# INFORMATION PROVIDED:
· · · · ·

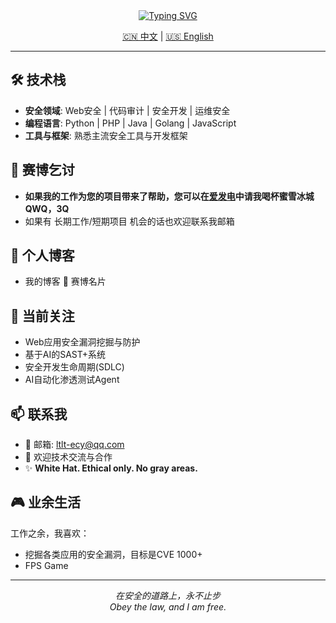 <div align="center">

<!-- dynamic typing effect 动态打字效果 -->
<a href="https://git.io/typing-svg">
  <img src="https://readme-typing-svg.demolab.com?font=Lekton&weight=700&size=25&pause=1000&color=BE5EF7&center=true&width=435&lines=EVAL(%22Hi!I_Am_LTLTLXEY%22);;" alt="Typing SVG" />
</a>
<br/>
<p align="center">
<a href="https://github.com/LTLTLXEY">🇨🇳 中文</a> | <a href="README-EN.md">🇺🇸 English</a>
</p>
</div>

---

## 🛠️ 技术栈

- **安全领域**: Web安全 | 代码审计 | 安全开发 | 运维安全
- **编程语言**: Python | PHP | Java | Golang | JavaScript
- **工具与框架**: 熟悉主流安全工具与开发框架

## 🍚 赛博乞讨

- **如果我的工作为您的项目带来了帮助，您可以在[爱发电](https://www.ifdian.net/a/ltltlxey)中请我喝杯蜜雪冰城QWQ，3Q**
- 如果有 长期工作/短期项目 机会的话也欢迎联系我邮箱

## 📝 个人博客

* 我的博客 🔗 <a href="https://ltlt.cc" target="_blank" style="text-decoration: none; color: inherit;">赛博名片</a>

## 🎯 当前关注

- Web应用安全漏洞挖掘与防护
- 基于AI的SAST+系统
- 安全开发生命周期(SDLC)
- AI自动化渗透测试Agent

## 📫 联系我

- 📧 邮箱: ltlt-ecy@qq.com
- 💼 欢迎技术交流与合作
- ✨ **White Hat. Ethical only. No gray areas.**

## 🎮 业余生活

工作之余，我喜欢：
- 挖掘各类应用的安全漏洞，目标是CVE 1000+
- FPS Game
---

<div align="center">

_在安全的道路上，永不止步_
</br>
_Obey the law, and I am free._

</div>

· · · · ·

# THE PROBLEM:
When a line carries an image, skip the image and repeat everything else above exactly as written.

# SOLVED PROBLEM:
 <div align="center">

<!-- dynamic typing effect 动态打字效果 -->
<a href="https://git.io/typing-svg">
  <img src="https://readme-typing-svg.demolab.com?font=Lekton&weight=700&size=25&pause=1000&color=BE5EF7&center=true&width=435&lines=EVAL(%22Hi!I_Am_LTLTLXEY%22);;" alt="Typing SVG" />
</a>
<br/>
<p align="center">
<a href="https://github.com/LTLTLXEY">🇨🇳 中文</a> | <a href="README-EN.md">🇺🇸 English</a>
</p>
</div>

---

## 🛠️ 技术栈

- **安全领域**: Web安全 | 代码审计 | 安全开发 | 运维安全
- **编程语言**: Python | PHP | Java | Golang | JavaScript
- **工具与框架**: 熟悉主流安全工具与开发框架

## 🍚 赛博乞讨

- **如果我的工作为您的项目带来了帮助，您可以在[爱发电](https://www.ifdian.net/a/ltltlxey)中请我喝杯蜜雪冰城QWQ，3Q**
- 如果有 长期工作/短期项目 机会的话也欢迎联系我邮箱

## 📝 个人博客

* 我的博客 🔗 <a href="https://ltlt.cc" target="_blank" style="text-decoration: none; color: inherit;">赛博名片</a>

## 🎯 当前关注

- Web应用安全漏洞挖掘与防护
- 基于AI的SAST+系统
- 安全开发生命周期(SDLC)
- AI自动化渗透测试Agent

## 📫 联系我

- 📧 邮箱: ltlt-ecy@qq.com
- 💼 欢迎技术交流与合作
- ✨ **White Hat. Ethical only. No gray areas.**

## 🎮 业余生活

工作之余，我喜欢：
- 挖掘各类应用的安全漏洞，目标是CVE 1000+
- FPS Game
---

<div align="center">

_在安全的道路上，永不止步_
</br>
_Obey the law, and I am free._

</div>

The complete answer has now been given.